Building resilient large-scale applications

#architecture #frontend #softwareengineering #systemdesign

The principles for writing software are the same, but the development process itself is quite different when doing it for small versus large applications. Reading, fixing, and building on a small codebase is easier and more forgiving than in large ones. I have worked on applications from small clients, greenfield applications as well as large-scale ones, serving thousands of users. The difference is that, when there is already a fully operational machine running, mistakes are more costly and downtimes harder to recover from. Therefore, processes, guardrails and constant alignment become part of everyday development.

Most of the concepts I cover here are applicable to any part of web development, but as a frontend engineer, my focus and examples will stay in that domain, especially in the modularization topic.
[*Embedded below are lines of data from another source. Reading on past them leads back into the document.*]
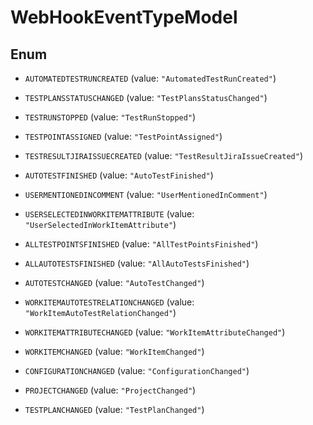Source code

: 

# WebHookEventTypeModel

## Enum


* `AUTOMATEDTESTRUNCREATED` (value: `"AutomatedTestRunCreated"`)

* `TESTPLANSSTATUSCHANGED` (value: `"TestPlansStatusChanged"`)

* `TESTRUNSTOPPED` (value: `"TestRunStopped"`)

* `TESTPOINTASSIGNED` (value: `"TestPointAssigned"`)

* `TESTRESULTJIRAISSUECREATED` (value: `"TestResultJiraIssueCreated"`)

* `AUTOTESTFINISHED` (value: `"AutoTestFinished"`)

* `USERMENTIONEDINCOMMENT` (value: `"UserMentionedInComment"`)

* `USERSELECTEDINWORKITEMATTRIBUTE` (value: `"UserSelectedInWorkItemAttribute"`)

* `ALLTESTPOINTSFINISHED` (value: `"AllTestPointsFinished"`)

* `ALLAUTOTESTSFINISHED` (value: `"AllAutoTestsFinished"`)

* `AUTOTESTCHANGED` (value: `"AutoTestChanged"`)

* `WORKITEMAUTOTESTRELATIONCHANGED` (value: `"WorkItemAutoTestRelationChanged"`)

* `WORKITEMATTRIBUTECHANGED` (value: `"WorkItemAttributeChanged"`)

* `WORKITEMCHANGED` (value: `"WorkItemChanged"`)

* `CONFIGURATIONCHANGED` (value: `"ConfigurationChanged"`)

* `PROJECTCHANGED` (value: `"ProjectChanged"`)

* `TESTPLANCHANGED` (value: `"TestPlanChanged"`)




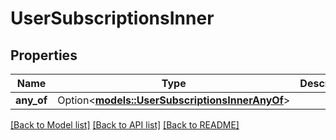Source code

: # UserSubscriptionsInner

## Properties

Name | Type | Description | Notes
------------ | ------------- | ------------- | -------------
**any_of** | Option<[**models::UserSubscriptionsInnerAnyOf**](User_subscriptions_inner_anyOf.md)> |  | [optional]

[[Back to Model list]](../README.md#documentation-for-models) [[Back to API list]](../README.md#documentation-for-api-endpoints) [[Back to README]](../README.md)


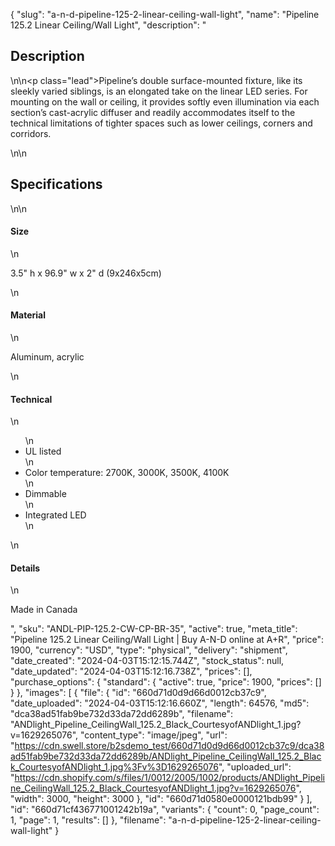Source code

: {
  "slug": "a-n-d-pipeline-125-2-linear-ceiling-wall-light",
  "name": "Pipeline 125.2 Linear Ceiling/Wall Light",
  "description": "<h2>Description</h2>\n<!-- split -->\n<p class=\"lead\">Pipeline’s double surface-mounted fixture, like its sleekly varied siblings, is an elongated take on the linear LED series. For mounting on the wall or ceiling, it provides softly even illumination via each section’s cast-acrylic diffuser and readily accommodates itself to the technical limitations of tighter spaces such as lower ceilings, corners and corridors.</p>\n<!-- split -->\n<h2>Specifications</h2>\n<!-- split -->\n<h4>Size</h4>\n<p>3.5\" h x 96.9\" w x 2\" d (9x246x5cm)</p>\n<h4>Material</h4>\n<p>Aluminum, acrylic</p>\n<h4>Technical</h4>\n<ul>\n<li>UL listed</li>\n<li>Color temperature: 2700K, 3000K, 3500K, 4100K</li>\n<li>Dimmable</li>\n<li>Integrated LED</li>\n</ul>\n<h4>Details</h4>\n<p>Made in Canada</p>",
  "sku": "ANDL-PIP-125.2-CW-CP-BR-35",
  "active": true,
  "meta_title": "Pipeline 125.2 Linear Ceiling/Wall Light | Buy A-N-D online at A+R",
  "price": 1900,
  "currency": "USD",
  "type": "physical",
  "delivery": "shipment",
  "date_created": "2024-04-03T15:12:15.744Z",
  "stock_status": null,
  "date_updated": "2024-04-03T15:12:16.738Z",
  "prices": [],
  "purchase_options": {
    "standard": {
      "active": true,
      "price": 1900,
      "prices": []
    }
  },
  "images": [
    {
      "file": {
        "id": "660d71d0d9d66d0012cb37c9",
        "date_uploaded": "2024-04-03T15:12:16.660Z",
        "length": 64576,
        "md5": "dca38ad51fab9be732d33da72dd6289b",
        "filename": "ANDlight_Pipeline_CeilingWall_125.2_Black_CourtesyofANDlight_1.jpg?v=1629265076",
        "content_type": "image/jpeg",
        "url": "https://cdn.swell.store/b2sdemo_test/660d71d0d9d66d0012cb37c9/dca38ad51fab9be732d33da72dd6289b/ANDlight_Pipeline_CeilingWall_125.2_Black_CourtesyofANDlight_1.jpg%3Fv%3D1629265076",
        "uploaded_url": "https://cdn.shopify.com/s/files/1/0012/2005/1002/products/ANDlight_Pipeline_CeilingWall_125.2_Black_CourtesyofANDlight_1.jpg?v=1629265076",
        "width": 3000,
        "height": 3000
      },
      "id": "660d71d0580e0000121bdb99"
    }
  ],
  "id": "660d71cf436771001242b19a",
  "variants": {
    "count": 0,
    "page_count": 1,
    "page": 1,
    "results": []
  },
  "filename": "a-n-d-pipeline-125-2-linear-ceiling-wall-light"
}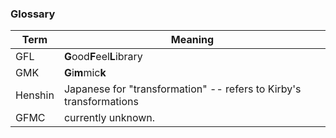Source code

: ### Glossary
| Term | Meaning |
| - | - |
| GFL | **G**ood**F**eel**L**ibrary |
| GMK | **G**i**m**mic**k** |
| Henshin | Japanese for "transformation" -- refers to Kirby's transformations |
| GFMC | currently unknown. |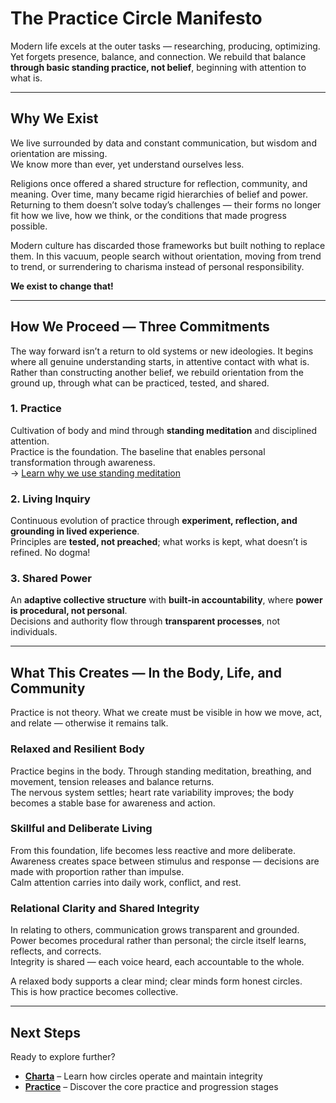 # The Practice Circle Manifesto

Modern life excels at the outer tasks — researching, producing, optimizing. Yet forgets presence, balance, and connection.
We rebuild that balance **through basic standing practice, not belief**, beginning with attention to what is.

---

## Why We Exist

We live surrounded by data and constant communication, but wisdom and orientation are missing.  
We know more than ever, yet understand ourselves less.

Religions once offered a shared structure for reflection, community, and meaning. Over time, many became rigid hierarchies of belief and power. Returning to them doesn’t solve today’s challenges — their forms no longer fit how we live, how we think, or the conditions that made progress possible.

Modern culture has discarded those frameworks but built nothing to replace them. In this vacuum, people search without orientation, moving from trend to trend, or surrendering to charisma instead of personal responsibility.

**We exist to change that!**

---

## How We Proceed — Three Commitments

The way forward isn’t a return to old systems or new ideologies.
It begins where all genuine understanding starts, in attentive contact with what is.
Rather than constructing another belief, we rebuild orientation from the ground up, through what can be practiced, tested, and shared.

### 1. Practice  
Cultivation of body and mind through **standing meditation** and disciplined attention.  
Practice is the foundation. The baseline that enables personal transformation through awareness.  
→ [Learn why we use standing meditation](practice/STANDING_0_INTRO.md)

### 2. Living Inquiry
Continuous evolution of practice through **experiment, reflection, and grounding in lived experience**.  
Principles are **tested, not preached**; what works is kept, what doesn’t is refined. No dogma!

### 3. Shared Power  
An **adaptive collective structure** with **built-in accountability**, where **power is procedural, not personal**.  
Decisions and authority flow through **transparent processes**, not individuals.

---


## What This Creates — In the Body, Life, and Community

Practice is not theory. What we create must be visible in how we move, act, and relate — otherwise it remains talk.

### Relaxed and Resilient Body
Practice begins in the body. Through standing meditation, breathing, and movement, tension releases and balance returns.  
The nervous system settles; heart rate variability improves; the body becomes a stable base for awareness and action.

### Skillful and Deliberate Living
From this foundation, life becomes less reactive and more deliberate.  
Awareness creates space between stimulus and response — decisions are made with proportion rather than impulse.  
Calm attention carries into daily work, conflict, and rest.

### Relational Clarity and Shared Integrity
In relating to others, communication grows transparent and grounded.  
Power becomes procedural rather than personal; the circle itself learns, reflects, and corrects.  
Integrity is shared — each voice heard, each accountable to the whole.

A relaxed body supports a clear mind; clear minds form honest circles.  
This is how practice becomes collective.

---

## Next Steps

Ready to explore further?

- **[Charta](framework/CHARTA.md)** – Learn how circles operate and maintain integrity
- **[Practice](practice/STANDING_0_INTRO.md)** – Discover the core practice and progression stages
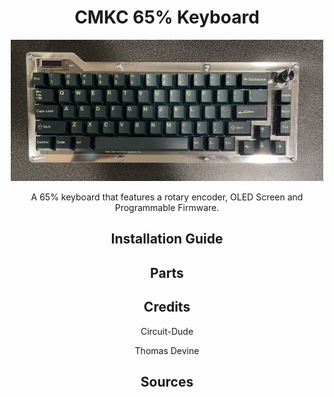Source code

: <h1 align = "center"> CMKC 65% Keyboard</h1>

<p align = "center">
    <img src="Docs/Images/cmkc-keyboard1.jpg" width="500">
</p>

<p align = "center">
    A 65% keyboard that features a rotary encoder, OLED Screen and Programmable Firmware.
</p>


<h2 align = "center">
    <a src = "Docs/">Installation Guide</a>
</h2>

<h2 align = "center">
    <a src = "Docs/">Parts</a>
</h2>

<h2 align = "center">Credits</h2>
<div align = "center">
    <p> Circuit-Dude </p>
    <p> Thomas Devine </p>
</div>
<h2 align = "center">
    <a src = "Docs/Sources">Sources</a>
</h2>
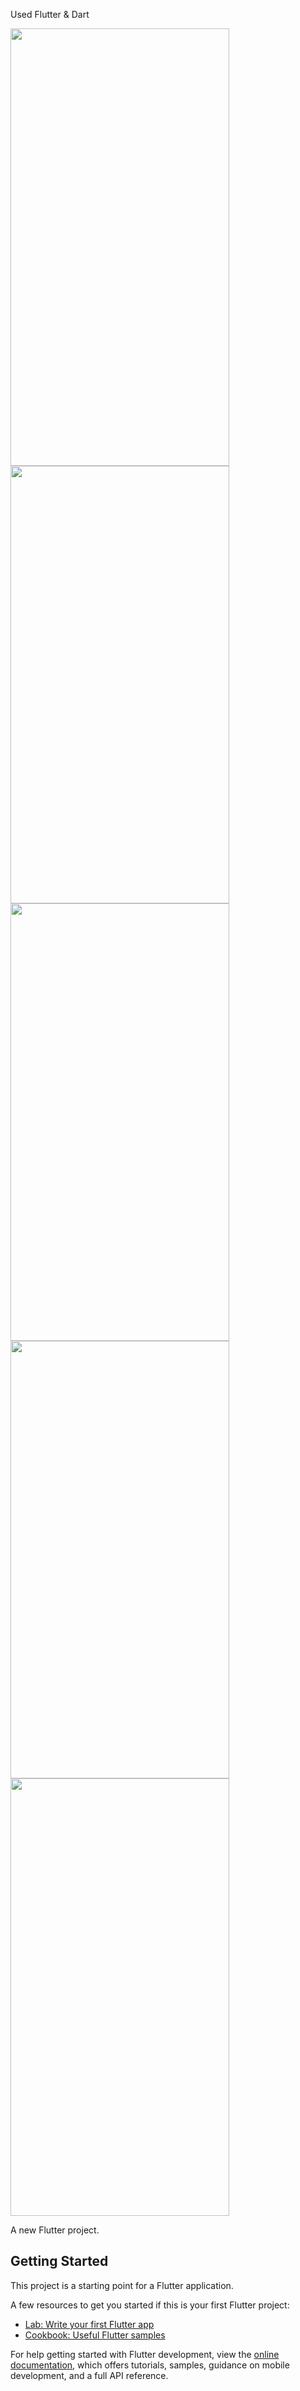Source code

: Used Flutter & Dart

<img src="https://user-images.githubusercontent.com/95686166/225268869-72ef2271-dc04-4037-8e52-c9a7d890fd27.jpg" width="350" height="700">
<img src="https://user-images.githubusercontent.com/95686166/225268889-3c2efbd4-f88d-4914-856a-9b5a1db0863e.jpg" width="350" height="700">
<img src="https://user-images.githubusercontent.com/95686166/225269766-614356e7-8f7f-4dc8-a018-eb1623247cf6.jpg" width="350" height="700">
<img src="https://user-images.githubusercontent.com/95686166/225269770-1fa31460-d204-4da0-9aab-5a088309e0ed.jpg" width="350" height="700">

<img src="https://user-images.githubusercontent.com/95686166/225270696-e59cc72d-ba72-4021-a125-b87d486e4a54.jpg" width="350" height="700">


A new Flutter project.

## Getting Started

This project is a starting point for a Flutter application.

A few resources to get you started if this is your first Flutter project:

- [Lab: Write your first Flutter app](https://docs.flutter.dev/get-started/codelab)
- [Cookbook: Useful Flutter samples](https://docs.flutter.dev/cookbook)

For help getting started with Flutter development, view the
[online documentation](https://docs.flutter.dev/), which offers tutorials,
samples, guidance on mobile development, and a full API reference.


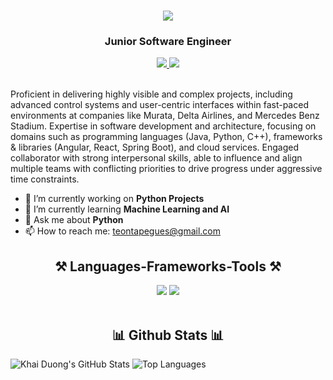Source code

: <h1 align="center">
    <img src="https://readme-typing-svg.herokuapp.com/?font=Righteous&size=35&center=true&vCenter=true&width=500&height=70&duration=4000&lines=Hi+There!+👋;+I'm+Teonta+Pegues!;" />
</h1>
<h3 align="center">Junior Software Engineer</h3>

<div align="center"> 
  <a href="teontapegues@gmail.com" target="_blank">
    <img src="https://img.shields.io/badge/Gmail-D14836?style=for-the-badge&logo=gmail&logoColor=white" target="_blank" />
  </a> 
  <a href="https://www.linkedin.com/in/teonta-pegues-254516144/" target="_blank">
    <img src="https://img.shields.io/badge/LinkedIn-0077B5?style=for-the-badge&logo=linkedin&logoColor=white" target="_blank" />
  </a>
</div>

<br> 

Proficient in delivering highly visible and complex projects, including advanced control systems and user-centric interfaces within fast-paced environments at companies like Murata, Delta Airlines, and Mercedes Benz Stadium. Expertise in software development and architecture, focusing on domains such as programming languages (Java, Python, C++), frameworks & libraries (Angular, React, Spring Boot), and cloud services. Engaged collaborator with strong interpersonal skills, able to influence and align multiple teams with conflicting priorities to drive progress under aggressive time constraints.

- 🔭 I’m currently working on **Python Projects**
- 🌱 I’m currently learning **Machine Learning and AI**
- 💬 Ask me about **Python**
- 📫 How to reach me: teontapegues@gmail.com


<h2 align="center">⚒️ Languages-Frameworks-Tools ⚒️</h2>
<div align="center">
    <img src="https://skillicons.dev/icons?i=vscode,github,git" />
    <img src="https://skillicons.dev/icons?i=java,python,javascript,cpp,tensorflow,angular,react,ember,opencv" /><br>
</div>

<br/>

<h2 align="center">📊 Github Stats 📊</h2>

![Khai Duong's GitHub Stats](https://github-readme-stats.vercel.app/api?username=codebyteonta&show_icons=true&theme=radical)
![Top Languages](https://github-readme-stats.vercel.app/api/top-langs/?username=codebyteonta&show_icons=true&theme=radical)
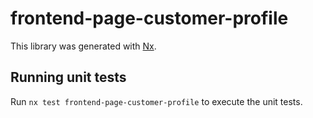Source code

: # frontend-page-customer-profile

This library was generated with [Nx](https://nx.dev).

## Running unit tests

Run `nx test frontend-page-customer-profile` to execute the unit tests.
Stating the challenge: multiple people involved on a very large codebase

Having a disorganized codebase is a problem in itself, but the problem multiplies when there are dozens of people working on the same project, which is often the case for large-scale applications. It can be developers from the same team, engineers from other teams, external contributors, or cross-functional staff engineers. Without some level of coordination, the following problems tend to emerge:

Problem	Description	Strategy
Regression	A team ships a feature or refactors code that unknowingly breaks another team's work	Unit tests for logic, integration tests for module contracts, and E2E for critical user journeys, all enforced in CI
Code duplication	Similar features are implemented independently across teams, leading to diverging logic	Shared modules for common components, hooks, and utilities
Inconsistency	Standards around formatting, code style, and tooling are not enforced uniformly	CI guardrails: linters, formatters, shared tsconfig, path alias enforcement
Unintended Changes	A developer modifies another team's module without awareness, causing unintended behaviour changes	CODEOWNERS and enforce review from the owning team on every change (and a responsive review process)
Obscurity	Onboarding, patterns, and code conventions are unclear or scattered across different places	Central documentation covering setup, architecture decisions, and code style
Staging overwrite	A branch deployment to staging silently overrides another team's active deployment	Per-branch preview environments instead of a shared staging instance

This is by no means an exhaustive list of all of the challenges of working on a large-scale application. These are some of the most common issues I personally have come across over the years, and some strategies that have worked. But, of course, as we know, everything in software development is a trade-off, so no solution is a 100% fit for every case.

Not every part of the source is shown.